The preacher preached a wonderful rhythmical sermon, all moans and shouts and lonely cries and dire pictures of hell, and he sang a song about the ninety and nine safe in the fold, but one little lamb was left out in the cold.

Through this one sentence, the reader can hear the lengthy, powerful sermon spoken by the preacher. More importantly, the reader can hear the spots where the preacher paused in his sermon for dramatic emphasis, spots that permitted the members of the congregation to let out "moans and shouts and lonely cries." In addition, the reader can hear the preacher as he sang his song about salvation. All of these images help dramatize for the reader the music and rhythms of what transpired at the revival.

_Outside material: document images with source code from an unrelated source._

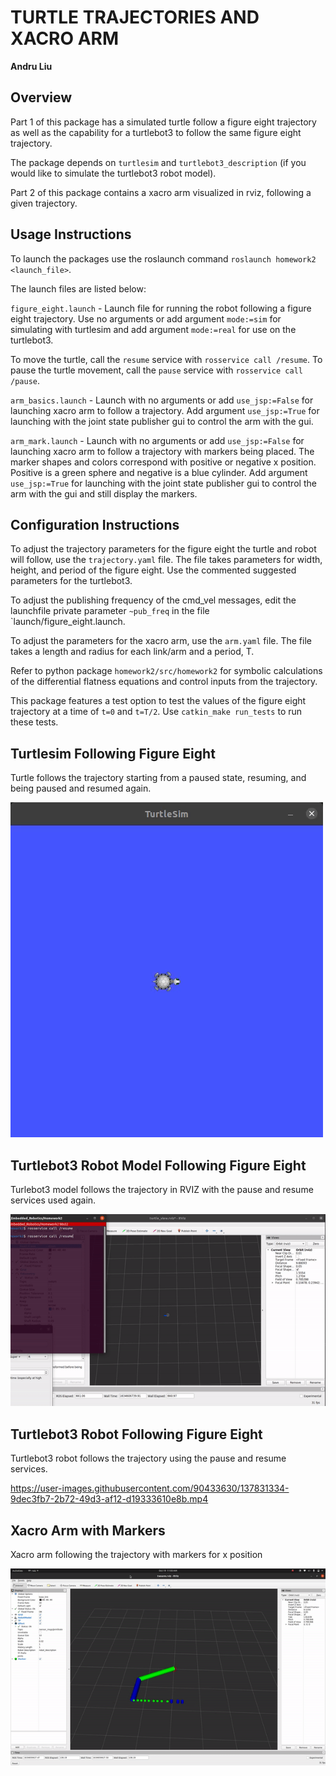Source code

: # TURTLE TRAJECTORIES AND XACRO ARM
**Andru Liu**

## Overview 
Part 1 of this package has a simulated turtle follow a figure eight trajectory as well as the capability for a turtlebot3 to follow the same figure eight trajectory.

The package depends on `turtlesim` and `turtlebot3_description` (if you would like to simulate the turtlebot3 robot model). 

Part 2 of this package contains a xacro arm visualized in rviz, following a given trajectory. 

## Usage Instructions 
To launch the packages use the roslaunch command `roslaunch homework2 <launch_file>`.

The launch files are listed below:

`figure_eight.launch` - Launch file for running the robot following a figure eight trajectory. Use no arguments or add argument `mode:=sim` for simulating with turtlesim and add argument `mode:=real` for use on the turtlebot3.

To move the turtle, call the `resume` service with `rosservice call /resume`. To pause the turtle movement, call the `pause` service with `rosservice call /pause`. 

`arm_basics.launch` - Launch with no arguments or add `use_jsp:=False` for launching xacro arm to follow a trajectory. Add argument `use_jsp:=True` for launching with the joint state publisher gui to control the arm with the gui.

`arm_mark.launch` - Launch with no arguments or add `use_jsp:=False` for launching xacro arm to follow a trajectory with markers being placed. The marker shapes and colors correspond with positive or negative x position. Positive is a green sphere and negative is a blue cylinder. Add argument `use_jsp:=True` for launching with the joint state publisher gui to control the arm with the gui and still display the markers.


## Configuration Instructions
To adjust the trajectory parameters for the figure eight the turtle and robot will follow, use the `trajectory.yaml` file. The file takes parameters for width, height, and period of the figure eight. Use the commented suggested parameters for the turtlebot3. 

To adjust the publishing frequency of the cmd_vel messages, edit the launchfile private parameter `~pub_freq` in the file `launch/figure_eight.launch.

To adjust the parameters for the xacro arm, use the `arm.yaml` file. The file takes a length and radius for each link/arm and a period, T. 

Refer to python package `homework2/src/homework2` for symbolic calculations of the differential flatness equations and control inputs from the trajectory.

This package features a test option to test the values of the figure eight trajectory at a time of `t=0` and `t=T/2`. Use `catkin_make run_tests` to run these tests.

## Turtlesim Following Figure Eight
Turtle follows the trajectory starting from a paused state, resuming, and being paused and resumed again. 

![turtle_figure_eight](turtle_figure_eight.gif "turtle_figure_eight.gif")

## Turtlebot3 Robot Model Following Figure Eight 
Turlebot3 model follows the trajectory in RVIZ with the pause and resume services used again. 

![turtlebot3_figure_eight](turtlebot3_figure_eight.gif "turtlebot3_figure_eight.gif")

## Turtlebot3 Robot Following Figure Eight 
Turtlebot3 robot follows the trajectory using the pause and resume services.

https://user-images.githubusercontent.com/90433630/137831334-9dec3fb7-2b72-49d3-af12-d19333610e8b.mp4

## Xacro Arm with Markers
Xacro arm following the trajectory with markers for x position 

![xacro_arm](xacro_arm.gif "xacro_arm.gif")
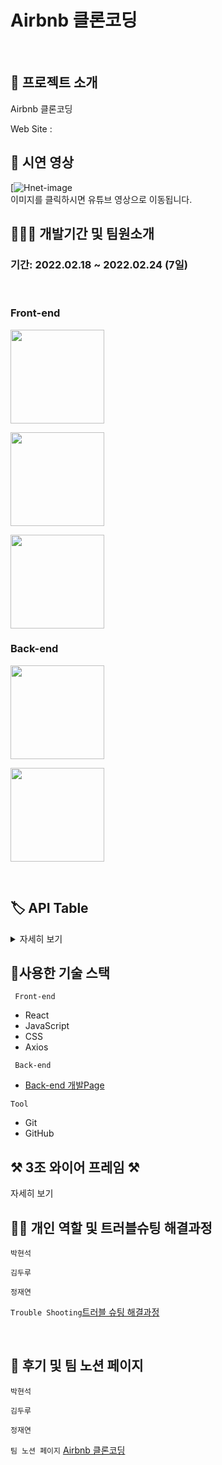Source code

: # Airbnb 클론코딩

</br>

## 🤷 프로젝트 소개

 <p> Airbnb 클론코딩 </p>
Web Site :
</br>

## 🎥 시연 영상

[![Hnet-image]()<br>
이미지를 클릭하시면 유튜브 영상으로 이동됩니다.

## 🧑🏼‍💻 개발기간 및 팀원소개

### 기간: 2022.02.18 ~ 2022.02.24 (7일)

</br>

### Front-end

   <p><a href="https://github.com/ssseok" target="_blank"><img width="150"  src="https://img.shields.io/static/v1?label=React&message=박현석&color=61dafb&style=for-the-badge&>"/></a></p>
   <p><a href="https://github.com/durukim" target="_blank"><img width="150"  src="https://img.shields.io/static/v1?label=React&message=김두루&color=61dafb&style=for-the-badge&>"/></a></p>
    <p><a href="https://github.com/zeze88" target="_blank"><img width="150"  src="https://img.shields.io/static/v1?label=React&message=정재연&color=61dafb&style=for-the-badge&>"/></a></p>
   
  
### Back-end
<p><a href="https://github.com/hyunjikeem" target="_blank"><img width="150"  src="https://img.shields.io/static/v1?label=Node.js&message=김현지&color=08CE5D&style=for-the-badge&>"/></a></p>
   <p><a href="https://github.com/Tacocat3" target="_blank"><img width="150"  src="https://img.shields.io/static/v1?label=Node.js&message=용주성&color=08CE5D&style=for-the-badge&>"/></a></p>

</br>

## 🏷 API Table

<details>
 <summary>자세히 보기</summary>
https://www.notion.so/4878cf7d1654460496d760f6c0987f4e?v=5400aefc1bc746b189549e162fc4af0a
 </details>

## 🔨사용한 기술 스택

<code> Front-end </code>

- React
- JavaScript
- CSS
- Axios

<code> Back-end </code>

- [Back-end 개발Page](https://github.com/hyunjikeem/clone_coding)

<code>Tool</code>

- Git
- GitHub

## ⚒️ 3조 와이어 프레임 ⚒️

</detail>
 <summary>자세히 보기</summary>
 </detail>

## ✌🏻 개인 역할 및 트러블슈팅 해결과정

<code>박현석</code>

<code>김두루</code>

<code>정재연</code>

<code>Trouble Shooting</code>[트러블 슈팅 해결과정]()

</br>

## 📝 후기 및 팀 노션 페이지

<code>박현석</code>

<code>김두루</code>

<code>정재연</code>

<code>팀 노션 페이지</code> [Airbnb 클론코딩](https://www.notion.so/99-3-81b039bf7fcb4ccfb9d1f13c073757f4)
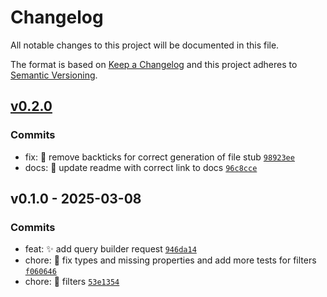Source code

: # Changelog

All notable changes to this project will be documented in this file.

The format is based on [Keep a Changelog](https://keepachangelog.com/en/1.0.0/)
and this project adheres to [Semantic Versioning](https://semver.org/spec/v2.0.0.html).

## [v0.2.0](https://luffynando.github.com/eienjs/adonisjs-api-query/compare/v0.1.0...v0.2.0)

### Commits

- fix: :bug: remove backticks for correct generation of file stub [`98923ee`](https://luffynando.github.com/eienjs/adonisjs-api-query/commit/98923eefdda25b341063286b0b5182a615e80cb0)
- docs: :memo: update readme with correct link to docs [`96c8cce`](https://luffynando.github.com/eienjs/adonisjs-api-query/commit/96c8cce901d81e41d9498fe1c8a028d7315f038c)

## v0.1.0 - 2025-03-08

### Commits

- feat: :sparkles: add query builder request [`946da14`](https://luffynando.github.com/eienjs/adonisjs-api-query/commit/946da145a55744e4ec243a76eb5fdd4febbdd9c3)
- chore: :construction: fix types and missing properties and add more tests for filters [`f060646`](https://luffynando.github.com/eienjs/adonisjs-api-query/commit/f060646b24736f705b4e2f4d5981b40d011f32ef)
- chore: :construction: filters [`53e1354`](https://luffynando.github.com/eienjs/adonisjs-api-query/commit/53e13546bfde8ebea5c83efe0cae62c9a80a8ae1)

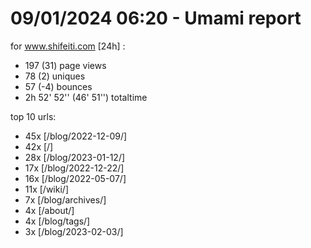 # 09/01/2024 06:20 - Umami report
for www.shifeiti.com [24h] :

 - 197 (31) page views
 - 78 (2) uniques
 - 57 (-4) bounces
 - 2h 52' 52'' (46' 51'') totaltime


top 10 urls:
 - 45x [/blog/2022-12-09/]
 - 42x [/]
 - 28x [/blog/2023-01-12/]
 - 17x [/blog/2022-12-22/]
 - 16x [/blog/2022-05-07/]
 - 11x [/wiki/]
 - 7x [/blog/archives/]
 - 4x [/about/]
 - 4x [/blog/tags/]
 - 3x [/blog/2023-02-03/]



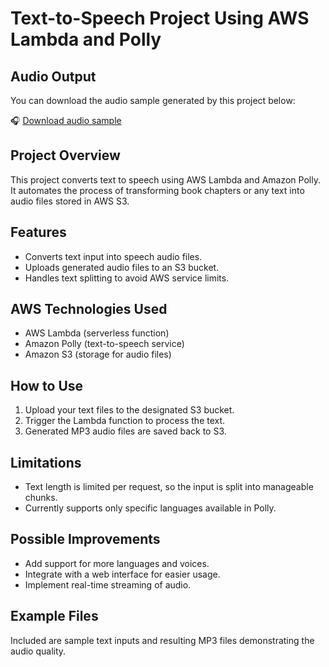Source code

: # Text-to-Speech Project Using AWS Lambda and Polly

## Audio Output

You can download the audio sample generated by this project below:

🎧 [Download audio sample](./Sample-Audio.mp3)


## Project Overview
This project converts text to speech using AWS Lambda and Amazon Polly. It automates the process of transforming book chapters or any text into audio files stored in AWS S3.

## Features
- Converts text input into speech audio files.
- Uploads generated audio files to an S3 bucket.
- Handles text splitting to avoid AWS service limits.

## AWS Technologies Used
- AWS Lambda (serverless function)
- Amazon Polly (text-to-speech service)
- Amazon S3 (storage for audio files)

## How to Use
1. Upload your text files to the designated S3 bucket.
2. Trigger the Lambda function to process the text.
3. Generated MP3 audio files are saved back to S3.

## Limitations
- Text length is limited per request, so the input is split into manageable chunks.
- Currently supports only specific languages available in Polly.

## Possible Improvements
- Add support for more languages and voices.
- Integrate with a web interface for easier usage.
- Implement real-time streaming of audio.

## Example Files
Included are sample text inputs and resulting MP3 files demonstrating the audio quality.
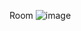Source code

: Room  ![image](https://user-images.githubusercontent.com/112873207/231710600-d5d3f350-e4c2-4a8a-8c51-ca02089c86bf.png)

Yet, Hughes also contrasts his long sentences with short sentences to characterize the thoughts and feelings of the children at the revival. For example, in the third paragraph in which he uses long sentences to dramatize the preacher's sermon, the final sentences are short such as, "But most of us just sat there." The stark contrast between long and short sentences show us how little the children understand and relate to what's going on around them by showing how different the children still are from the adults around them. In characterizing the children's differences, the short sentences help to characterize the bewilderment, frustration, and even fright felt by some of the children. Characterizing the children, especially himself, as bewildered, frustrated, frightened, and even sad helps underscore his point that adults must tread carefully when it comes to explaining matters of spirituality to children.